Published: September 24, 2020

Anwesha Roy

Technology Reporter

Technology providers must be conscious of accessibility and inclusive UX design when coming out with new features. One of the most popular features that impact a massive global audience is Live captioning in video calls. Those with hearing impairments or language barriers would receive a significantly improved meeting experience if Live captioning is enabled during a meeting. Fortunately, Microsoft Teams has supported this for a while now  here’s how:

  • As a presenter, meeting host, or participant, open the More options button (…)
  • From the menu, select turn on Live captions.
  • The captions appear as an overlay on top of your video feed, or on a separate pane at the bottom of your Teams window. You can configure this from the Live captions setting
  • From the More Options menu, you can choose to turn off Live captions as necessary

This feature was certainly a step in the right direction and one that every technology provider now recognises as extremely critical. Consider, for instance, Google’s push towards embedding live captions into the Android experience on smartphones, going as far as to locally processing your captions on Google Pixel.  

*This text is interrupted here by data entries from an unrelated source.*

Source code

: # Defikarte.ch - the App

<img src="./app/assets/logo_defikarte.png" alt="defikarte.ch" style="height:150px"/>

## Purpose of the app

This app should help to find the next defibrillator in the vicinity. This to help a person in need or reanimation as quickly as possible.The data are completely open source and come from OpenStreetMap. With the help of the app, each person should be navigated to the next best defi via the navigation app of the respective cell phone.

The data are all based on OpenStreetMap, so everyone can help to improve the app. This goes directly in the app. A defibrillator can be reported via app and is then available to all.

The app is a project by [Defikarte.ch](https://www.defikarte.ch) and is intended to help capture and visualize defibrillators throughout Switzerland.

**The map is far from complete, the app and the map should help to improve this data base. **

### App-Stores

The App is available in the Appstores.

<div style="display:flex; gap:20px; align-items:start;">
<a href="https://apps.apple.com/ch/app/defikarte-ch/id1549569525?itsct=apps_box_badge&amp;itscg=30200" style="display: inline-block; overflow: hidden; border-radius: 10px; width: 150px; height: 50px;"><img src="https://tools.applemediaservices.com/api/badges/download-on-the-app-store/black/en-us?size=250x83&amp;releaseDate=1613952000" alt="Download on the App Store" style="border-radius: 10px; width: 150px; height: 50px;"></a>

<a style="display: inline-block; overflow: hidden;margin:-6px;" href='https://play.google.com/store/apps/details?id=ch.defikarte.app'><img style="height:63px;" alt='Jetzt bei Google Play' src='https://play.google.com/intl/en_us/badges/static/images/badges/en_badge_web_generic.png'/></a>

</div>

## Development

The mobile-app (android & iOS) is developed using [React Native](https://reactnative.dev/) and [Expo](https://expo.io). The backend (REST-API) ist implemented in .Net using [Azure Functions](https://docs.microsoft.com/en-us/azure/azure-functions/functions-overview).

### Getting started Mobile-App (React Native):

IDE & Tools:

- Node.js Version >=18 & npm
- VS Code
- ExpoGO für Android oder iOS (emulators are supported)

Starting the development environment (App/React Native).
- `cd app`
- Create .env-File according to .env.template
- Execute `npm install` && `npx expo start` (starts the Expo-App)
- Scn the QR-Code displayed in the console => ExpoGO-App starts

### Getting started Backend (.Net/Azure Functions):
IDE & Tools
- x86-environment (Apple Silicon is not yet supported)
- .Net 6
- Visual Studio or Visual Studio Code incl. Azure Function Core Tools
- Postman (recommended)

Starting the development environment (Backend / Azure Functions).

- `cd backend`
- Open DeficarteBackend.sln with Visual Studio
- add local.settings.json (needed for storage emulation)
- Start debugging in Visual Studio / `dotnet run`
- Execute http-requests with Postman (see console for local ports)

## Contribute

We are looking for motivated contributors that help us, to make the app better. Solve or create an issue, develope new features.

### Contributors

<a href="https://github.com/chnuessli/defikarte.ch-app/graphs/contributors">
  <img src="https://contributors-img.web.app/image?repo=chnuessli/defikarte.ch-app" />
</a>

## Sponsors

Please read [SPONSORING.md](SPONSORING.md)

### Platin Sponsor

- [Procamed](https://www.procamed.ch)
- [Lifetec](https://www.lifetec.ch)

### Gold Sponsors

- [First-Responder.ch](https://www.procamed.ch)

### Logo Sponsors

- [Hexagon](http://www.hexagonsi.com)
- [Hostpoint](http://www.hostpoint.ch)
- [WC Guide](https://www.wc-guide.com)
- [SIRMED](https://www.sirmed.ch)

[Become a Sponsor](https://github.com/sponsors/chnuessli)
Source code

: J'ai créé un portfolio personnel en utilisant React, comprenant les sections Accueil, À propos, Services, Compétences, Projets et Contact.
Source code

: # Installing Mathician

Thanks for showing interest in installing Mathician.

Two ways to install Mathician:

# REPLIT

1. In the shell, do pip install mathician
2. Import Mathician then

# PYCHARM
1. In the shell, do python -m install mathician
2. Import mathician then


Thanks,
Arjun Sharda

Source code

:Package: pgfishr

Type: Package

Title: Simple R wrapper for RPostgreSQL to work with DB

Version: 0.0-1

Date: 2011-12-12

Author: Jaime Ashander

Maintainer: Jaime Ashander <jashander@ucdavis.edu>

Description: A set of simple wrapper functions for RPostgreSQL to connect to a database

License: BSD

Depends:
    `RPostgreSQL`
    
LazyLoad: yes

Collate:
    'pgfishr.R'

Now, as per Microsoft’s recent announcements, Live captions will also include speaker attributions. A live transcription-like feed will appear next to the video feed, listing speaker names with timestamps in real-time as the ongoing meeting is transcribed. There is a small change in terms of storage as well: previously, Microsoft made it very clear that Teams wouldn’t save any captions. However, speaker attributed Live captions can be optionally stored for sharing later on, along with the meeting recording, chat, and shared files. 

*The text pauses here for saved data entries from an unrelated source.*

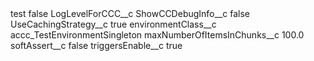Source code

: <?xml version="1.0" encoding="UTF-8"?>
<CustomMetadata xmlns="http://soap.sforce.com/2006/04/metadata" xmlns:xsi="http://www.w3.org/2001/XMLSchema-instance" xmlns:xsd="http://www.w3.org/2001/XMLSchema">
    <label>test</label>
    <protected>false</protected>
    <values>
        <field>LogLevelForCCC__c</field>
        <value xsi:nil="true"/>
    </values>
    <values>
        <field>ShowCCDebugInfo__c</field>
        <value xsi:type="xsd:boolean">false</value>
    </values>
    <values>
        <field>UseCachingStrategy__c</field>
        <value xsi:type="xsd:boolean">true</value>
    </values>
    <values>
        <field>environmentClass__c</field>
        <value xsi:type="xsd:string">accc_TestEnvironmentSingleton</value>
    </values>
    <values>
        <field>maxNumberOfItemsInChunks__c</field>
        <value xsi:type="xsd:double">100.0</value>
    </values>
    <values>
        <field>softAssert__c</field>
        <value xsi:type="xsd:boolean">false</value>
    </values>
    <values>
        <field>triggersEnable__c</field>
        <value xsi:type="xsd:boolean">true</value>
    </values>
</CustomMetadata>
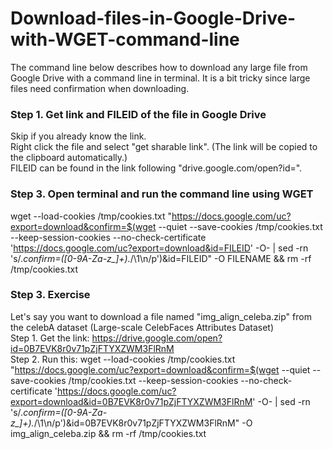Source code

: # Download-files-in-Google-Drive-with-WGET-command-line

The command line below describes how to download any large file from Google Drive with a command line in terminal.
It is a bit tricky since large files need confirmation when downloading.

### Step 1. Get link and FILEID of the file in Google Drive
Skip if you already know the link.  
Right click the file and select "get sharable link". (The link will be copied to the clipboard automatically.)  
FILEID can be found in the link following "drive.google.com/open?id=".  

### Step 3. Open terminal and run the command line using WGET
wget --load-cookies /tmp/cookies.txt "https://docs.google.com/uc?export=download&confirm=$(wget --quiet --save-cookies /tmp/cookies.txt --keep-session-cookies --no-check-certificate 'https://docs.google.com/uc?export=download&id=FILEID' -O- | sed -rn 's/.*confirm=([0-9A-Za-z_]+).*/\1\n/p')&id=FILEID" -O FILENAME && rm -rf /tmp/cookies.txt

### Step 3. Exercise
Let's say you want to download a file named "img_align_celeba.zip" from the celebA dataset (Large-scale CelebFaces Attributes Dataset)  
Step 1. Get the link: https://drive.google.com/open?id=0B7EVK8r0v71pZjFTYXZWM3FlRnM  
Step 2. Run this: wget --load-cookies /tmp/cookies.txt "https://docs.google.com/uc?export=download&confirm=$(wget --quiet --save-cookies /tmp/cookies.txt --keep-session-cookies --no-check-certificate 'https://docs.google.com/uc?export=download&id=0B7EVK8r0v71pZjFTYXZWM3FlRnM' -O- | sed -rn 's/.*confirm=([0-9A-Za-z_]+).*/\1\n/p')&id=0B7EVK8r0v71pZjFTYXZWM3FlRnM" -O img_align_celeba.zip && rm -rf /tmp/cookies.txt  
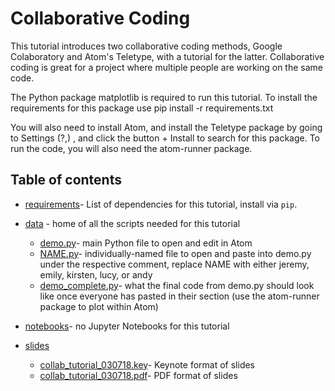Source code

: 
# Collaborative Coding

This tutorial introduces two collaborative coding methods, Google Colaboratory and Atom's Teletype, with a tutorial for the latter. Collaborative coding is great for a project where multiple people are working on the same code. 

The Python package matplotlib is required to run this tutorial. To install the requirements for this package use pip install -r requirements.txt

You will also need to install Atom, and install the Teletype package by going to Settings (?,) , and click the button + Install to search for this package. To run the code, you will also need the atom-runner package. 

## Table of contents

- [requirements](https://github.com/ContextLab/CDL-tutorials/tree/master/collaborative_coding/requirements.txt)- List of dependencies for this tutorial, install via `pip`.
- [data](https://github.com/ContextLab/CDL-tutorials/tree/master/collaborative_coding/data)  - home of all the scripts needed for this tutorial
  - [demo.py](https://github.com/ContextLab/CDL-tutorials/tree/master/collaborative_coding/data/demo.py)- main Python file to open and edit in Atom 
  - [NAME.py](https://github.com/ContextLab/CDL-tutorials/tree/master/collaborative_coding/data/NAME.py)- individually-named file to open and paste into demo.py under the respective comment, replace NAME with either jeremy, emily, kirsten, lucy, or andy
   - [demo_complete.py](https://github.com/ContextLab/CDL-tutorials/tree/master/collaborative_coding/data/demo_complete.py)- what the final code from demo.py should look like once everyone has pasted in their section (use the atom-runner package to plot within Atom) 

- [notebooks](https://github.com/ContextLab/Tutorials/tree/master/collaborative_coding/notebooks)- no Jupyter Notebooks for this tutorial

- [slides](https://github.com/ContextLab/CDL-tutorials/tree/master/collaborative_coding/slides)
  - [collab_tutorial_030718.key](https://github.com/ContextLab/Tutorials/blob/master/collaborative_coding/slides/collab_tutorial_030718.key)- Keynote format of slides
  - [collab_tutorial_030718.pdf](https://github.com/ContextLab/Tutorials/blob/master/collaborative_coding/slides/collab_tutorial_030718.pdf)- PDF format of slides
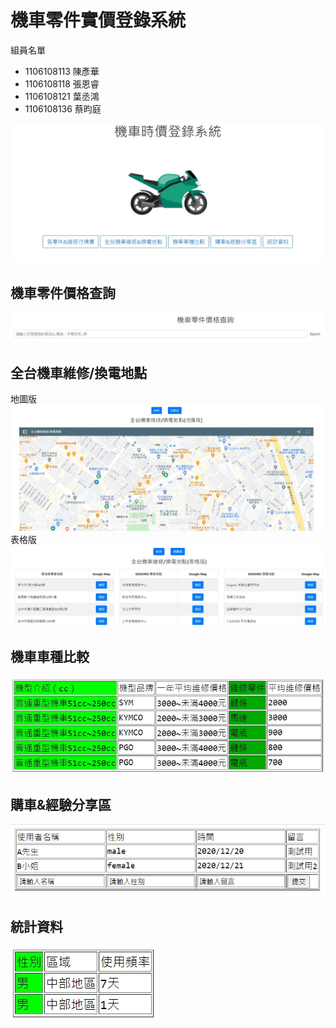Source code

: # 機車零件實價登錄系統
組員名單
* 1106108113 陳彥華
* 1106108118 張恩睿
* 1106108121 葉丞鴻
* 1106108136 蔡昀庭

![首頁](/docs/home.jpg)

## 機車零件價格查詢
![機車零件價格查詢](/docs/searchPrice.jpg)

## 全台機車維修/換電地點
地圖版
![全台機車維修/換電地點(地圖版)](/docs/map.jpg)
表格版
![全台機車維修/換電地點(表格版)](/docs/location.jpg)

## 機車車種比較
![統計資料](/docs/motoType.jpg)

## 購車&經驗分享區
![購車&經驗分享區](/docs/chatRoom.jpg)

## 統計資料
![統計資料](/docs/statistic.jpg)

This upgrade effectively converts a Teams meeting from a one-time “effervescent” conversation to a referenceable discussion, complete with accountability, records and documents. Large organisations with multiple teams working on interdisciplinary projects would find this feature extremely handy, keeping track of every takeaway from meetings across the organisation. Also, companies with a large non-English speaking/proficient workforce will find it easier to collaborate remotely, as Live captioning reduces the possibility of miscommunication.  

Note: administrators can amenable or disable Live captions from the Admin Centre by specifying a policy. Also, any obscenities will be replaced by an asterisk when captioning or transcribing.  

Live Captions

Let’s leave you with a few additional updates following on the tails of this announcement:  

  • Teams limits and thresholds continue to grow. You can now support up to 1000 participants in a full-featured, interactive meeting experience
  • View only meeting experiences (i.e., events or webinars) can support up to 20,000 participants. We liked that this is Live caption-enabled as well
  • Attendee registration via automated emails will soon be possible for more formal sessions like a customer presentation
  • Production tools like NDI for Microsoft Teams are on the cards, converting a meeting into a professional media broadcast that can be streamed on social media  

Microsoft is keenly focused on both quality and quantity. As it adapts Teams for more large-scale experiences, features like speaker-attributed Live captions are central to maintaining the quality of experience as you scale.